* **REQUIRED ACTION**
Your job is to return every line of the listing holding the string "Security".

* **DATA RECORDS**
::::::
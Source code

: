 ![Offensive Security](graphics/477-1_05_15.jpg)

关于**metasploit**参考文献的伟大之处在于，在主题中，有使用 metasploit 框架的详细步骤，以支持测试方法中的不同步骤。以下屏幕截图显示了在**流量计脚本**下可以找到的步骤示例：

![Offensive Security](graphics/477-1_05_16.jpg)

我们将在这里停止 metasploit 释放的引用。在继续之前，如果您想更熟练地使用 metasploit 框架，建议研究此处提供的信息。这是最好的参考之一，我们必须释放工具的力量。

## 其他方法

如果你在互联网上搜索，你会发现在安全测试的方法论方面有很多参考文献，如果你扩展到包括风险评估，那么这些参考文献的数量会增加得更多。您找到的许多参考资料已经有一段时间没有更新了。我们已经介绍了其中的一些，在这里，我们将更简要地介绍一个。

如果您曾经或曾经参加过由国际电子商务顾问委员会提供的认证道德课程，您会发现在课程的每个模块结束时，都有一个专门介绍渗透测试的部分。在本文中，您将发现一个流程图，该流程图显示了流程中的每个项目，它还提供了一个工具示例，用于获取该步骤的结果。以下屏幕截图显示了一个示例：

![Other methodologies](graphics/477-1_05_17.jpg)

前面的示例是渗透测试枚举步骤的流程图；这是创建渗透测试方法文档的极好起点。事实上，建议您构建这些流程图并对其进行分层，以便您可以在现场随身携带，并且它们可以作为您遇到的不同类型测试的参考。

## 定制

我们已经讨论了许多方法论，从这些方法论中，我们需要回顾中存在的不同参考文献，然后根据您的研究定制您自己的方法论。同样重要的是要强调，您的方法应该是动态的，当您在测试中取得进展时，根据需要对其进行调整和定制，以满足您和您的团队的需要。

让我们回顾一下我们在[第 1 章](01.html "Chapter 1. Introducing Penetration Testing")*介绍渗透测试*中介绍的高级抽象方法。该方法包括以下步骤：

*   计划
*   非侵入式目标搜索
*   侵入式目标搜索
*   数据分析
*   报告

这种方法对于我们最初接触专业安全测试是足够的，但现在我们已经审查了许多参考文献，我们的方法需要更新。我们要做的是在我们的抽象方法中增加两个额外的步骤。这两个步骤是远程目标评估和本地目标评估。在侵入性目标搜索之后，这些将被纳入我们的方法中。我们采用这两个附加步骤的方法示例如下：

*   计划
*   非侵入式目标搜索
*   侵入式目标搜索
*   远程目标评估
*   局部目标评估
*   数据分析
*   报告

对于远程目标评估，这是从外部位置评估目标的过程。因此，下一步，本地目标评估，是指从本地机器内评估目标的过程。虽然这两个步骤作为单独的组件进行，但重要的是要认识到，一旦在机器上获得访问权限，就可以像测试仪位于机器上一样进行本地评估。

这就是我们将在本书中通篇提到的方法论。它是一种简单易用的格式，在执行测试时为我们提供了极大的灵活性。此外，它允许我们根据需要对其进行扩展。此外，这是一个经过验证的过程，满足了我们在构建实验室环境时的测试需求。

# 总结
::::::
* **FINISHED EXERCISE**
: ![Offensive Security](graphics/477-1_05_15.jpg)
![Offensive Security](graphics/477-1_05_16.jpg)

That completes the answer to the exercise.